How to complete this task:
Below are some records; copy each line in them that contains "tabular".

Material provided:
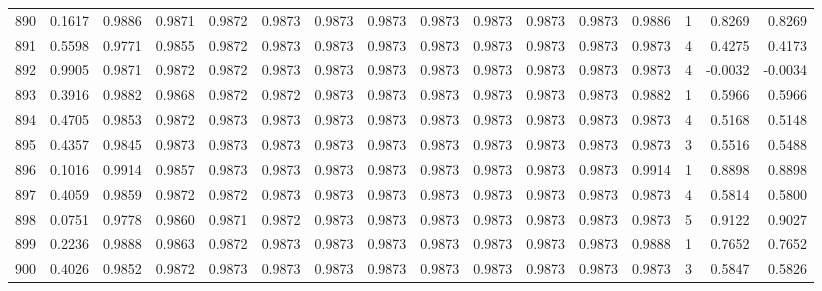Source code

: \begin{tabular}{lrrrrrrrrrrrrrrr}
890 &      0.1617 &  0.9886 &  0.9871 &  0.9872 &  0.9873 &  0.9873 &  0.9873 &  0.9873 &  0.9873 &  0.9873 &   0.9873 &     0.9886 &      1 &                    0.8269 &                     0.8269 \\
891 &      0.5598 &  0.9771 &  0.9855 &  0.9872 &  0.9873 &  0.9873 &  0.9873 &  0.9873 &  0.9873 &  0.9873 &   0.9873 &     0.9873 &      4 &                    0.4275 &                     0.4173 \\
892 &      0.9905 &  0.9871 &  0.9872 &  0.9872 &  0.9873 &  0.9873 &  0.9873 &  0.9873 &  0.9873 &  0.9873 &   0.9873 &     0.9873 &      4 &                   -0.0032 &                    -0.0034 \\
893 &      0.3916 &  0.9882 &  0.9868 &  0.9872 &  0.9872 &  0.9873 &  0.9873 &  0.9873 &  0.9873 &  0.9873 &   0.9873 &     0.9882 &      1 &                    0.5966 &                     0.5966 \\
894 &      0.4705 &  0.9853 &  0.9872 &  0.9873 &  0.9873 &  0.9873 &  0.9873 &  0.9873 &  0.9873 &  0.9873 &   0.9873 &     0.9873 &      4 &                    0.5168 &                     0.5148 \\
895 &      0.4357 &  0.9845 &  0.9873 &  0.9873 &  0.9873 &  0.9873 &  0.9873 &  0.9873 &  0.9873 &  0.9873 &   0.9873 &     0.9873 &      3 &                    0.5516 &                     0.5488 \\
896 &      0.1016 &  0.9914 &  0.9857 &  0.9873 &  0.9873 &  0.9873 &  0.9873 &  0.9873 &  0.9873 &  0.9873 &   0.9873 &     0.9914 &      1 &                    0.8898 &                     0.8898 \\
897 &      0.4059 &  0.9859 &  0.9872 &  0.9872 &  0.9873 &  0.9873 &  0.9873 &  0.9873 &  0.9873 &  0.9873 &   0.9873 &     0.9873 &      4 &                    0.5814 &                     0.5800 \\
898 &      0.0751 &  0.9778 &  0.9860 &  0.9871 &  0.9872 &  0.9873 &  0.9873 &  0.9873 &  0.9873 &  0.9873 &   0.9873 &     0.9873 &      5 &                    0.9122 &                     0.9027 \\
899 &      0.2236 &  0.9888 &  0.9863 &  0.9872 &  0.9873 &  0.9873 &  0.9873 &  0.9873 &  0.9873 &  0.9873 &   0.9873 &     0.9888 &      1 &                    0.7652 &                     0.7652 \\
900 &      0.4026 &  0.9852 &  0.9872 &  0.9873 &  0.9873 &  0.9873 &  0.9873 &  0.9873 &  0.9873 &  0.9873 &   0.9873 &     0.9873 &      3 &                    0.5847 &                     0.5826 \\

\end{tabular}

Solution below:
: \begin{tabular}{lrrrrrrrrrrrrrrr}
\end{tabular}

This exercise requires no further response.